In Slavic languages it is very similar: Polish męskość, Russian мужественность (mužestvjennost’), Serbo-Croatian muževnost, muškost, Czech mužnost are all also feminine (although, Czech more often uses mužství, which for a change is… neuter, and is morphologically equivalent to Polish męstwo, which for a contrast means ‘bravery’).

Also Germanic has that: German Männlichkeit is feminine, just as is Dutch mannelijkheid. And AFAIK Dutch -heid and German -heit (-keit comes from -k + -heit) are etymologically the same as English -hood, so I believe that actually English manhood was also a feminine noun before the English language lost grammatical genders. ;-)

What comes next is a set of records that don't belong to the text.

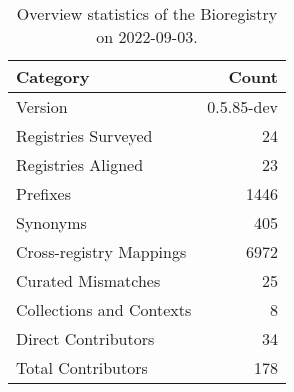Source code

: \begin{table}
\centering
\caption{Overview statistics of the Bioregistry on 2022-09-03.}
\label{tab:bioregistry-summary}
\begin{tabular}{lr}
\toprule
                Category &      Count \\
\midrule
                 Version & 0.5.85-dev \\
     Registries Surveyed &         24 \\
      Registries Aligned &         23 \\
                Prefixes &       1446 \\
                Synonyms &        405 \\
 Cross-registry Mappings &       6972 \\
      Curated Mismatches &         25 \\
Collections and Contexts &          8 \\
     Direct Contributors &         34 \\
      Total Contributors &        178 \\
\bottomrule
\end{tabular}
\end{table}
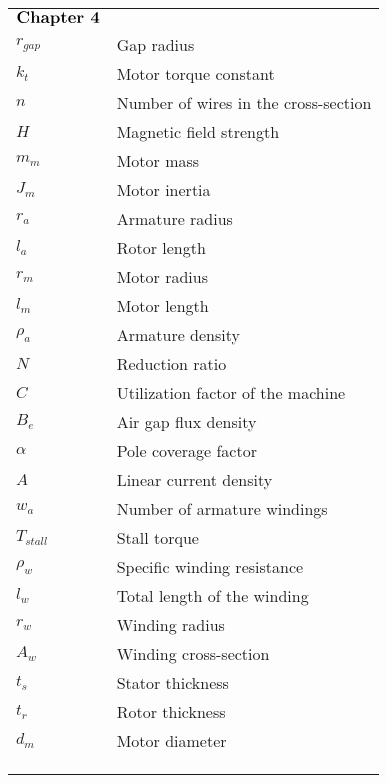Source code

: \begin{tabular}{l@{\hspace{2cm}}l}
  $\textbf{\large Chapter 4}$ & \\
  $r_{gap}$ &  Gap radius\\
  $k_{t}$ &  Motor torque constant\\
  $n$ &  Number of wires in the cross-section\\
  $H$ &  Magnetic field strength\\
  $m_{m}$ & Motor mass\\
  $J_{m}$ & Motor inertia\\
  $r_{a}$ & Armature radius\\
  $l_{a}$ & Rotor length\\
  $r_{m}$ & Motor radius\\
  $l_{m}$ & Motor length\\
  $\rho_{a}$ & Armature density\\
  $N$ & Reduction ratio\\
  $C$ & Utilization factor of the machine\\
  $B_{e}$ & Air gap flux density\\
  $\alpha$ & Pole coverage factor\\
  $A$ & Linear current density\\
  $w_{a}$ & Number of armature windings\\
  $T_{stall}$ & Stall torque\\
  $\rho_{w}$ & Specific winding resistance\\
  $l_{w}$ & Total length of the winding\\
  $r_{w}$ & Winding radius\\
  $A_{w}$ & Winding cross-section\\
  $t_{s}$ & Stator thickness\\
  $t_{r}$ & Rotor thickness\\
  $d_{m}$ & Motor diameter\\
  \tabularnewline
  \tabularnewline
  \tabularnewline
\end{tabular}
\\




\cleardoublepage


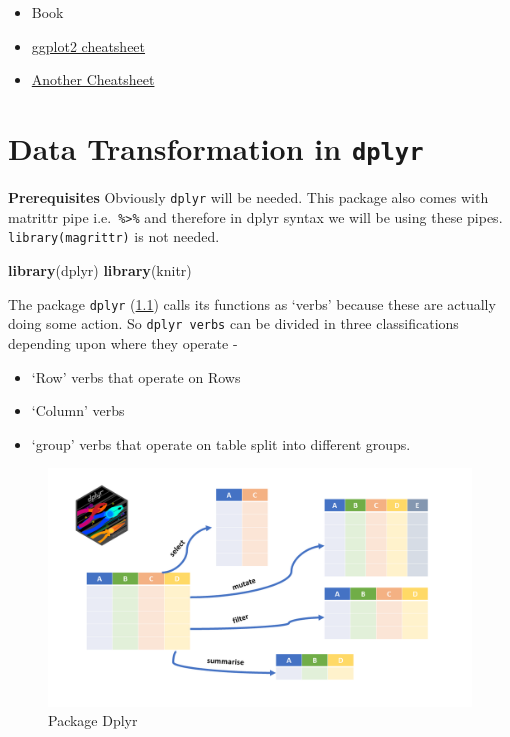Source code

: \documentclass[
]{book}
\newenvironment{Shaded}{\begin{snugshade}}{\end{snugshade}}
\newcommand{\FunctionTok}[1]{\textcolor[rgb]{0.13,0.29,0.53}{\textbf{#1}}}
\newcommand{\NormalTok}[1]{#1}
\providecommand{\tightlist}{%
  \setlength{\itemsep}{0pt}\setlength{\parskip}{0pt}}
\begin{document}
\begin{itemize}
\tightlist
\item
  Book \citep{ggplot22016}
\item
  \href{https://posit.co/wp-content/uploads/2022/10/data-visualization-1.pdf}{ggplot2 cheatsheet}
\item
  \href{http://r-statistics.co/ggplot2-cheatsheet.html}{Another Cheatsheet}
\end{itemize}

\hypertarget{data-transformation-in-dplyr}{%
\chapter{\texorpdfstring{Data Transformation in \texttt{dplyr}}{Data Transformation in dplyr}}\label{data-transformation-in-dplyr}}

\textbf{Prerequisites}
Obviously \texttt{dplyr} \citep{R-dplyr} will be needed. This package also comes with matrittr pipe i.e.~\texttt{\%\textgreater{}\%} and therefore in dplyr syntax we will be using these pipes. \texttt{library(magrittr)} is not needed.

\begin{Shaded}
\begin{Highlighting}[]
\FunctionTok{library}\NormalTok{(dplyr)}
\FunctionTok{library}\NormalTok{(knitr)}
\end{Highlighting}
\end{Shaded}

The package \texttt{dplyr} (\ref{fig:dplyrr}) calls its functions as `verbs' because these are actually doing some action. So \texttt{dplyr\ verbs} can be divided in three classifications depending upon where they operate -

\begin{itemize}
\tightlist
\item
  `Row' verbs that operate on Rows
\item
  `Column' verbs
\item
  `group' verbs that operate on table split into different groups.
\end{itemize}

\begin{figure}

{\centering \includegraphics[width=0.99\linewidth]{images/dplyr} 

}

\caption{Package Dplyr}\label{fig:dplyrr}
\end{figure}
\end{document}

And judging from Wiktionary, even little bit more remote languages like Urdu and Hindi all have a feminine noun for manhood, which suggests that it is very deeply rooted in Indo-European languages to have a feminine suffix to make abstract nouns (like -(e)acht, -hood, -heid, -keit, -ost, -ość), and that all of them use it also for masculinity-related stuff. ;-)

2 years ago

The whole idea of the feminine gender in Indo-European originated with suffixes to mark collectives and abstracts, which happened to end the same way as the word for 'woman'. Many of those abstracts turned into concrete nouns, while some concrete nouns were treated as feminine when they started to sound like collectives - but as you say, it's the general case still that these suffixes are still feminine.

2 years ago

Go raibh maith agat -- Knocksedan again! By the way, are you from the Sligo area? The word "Knock" (+ suffix) comes up quite a bit in travel promotions to that part of Ireland. Someday I'll be able to go. Until then .. thanks again.

2 years ago

No, Knock turns up in placenames that have Cnoc (hill) in the original Irish. Looking at the glossary on, it looks like Cnoc was a little bit more more likely to be translated to Hill in Dublin (though there are a number of places with "knock" in the name), whereas it was transliterated as Knock in Sligo (and the West generally).

Knocksedan is a literary reference, but it is a real place, near Dublin Airport.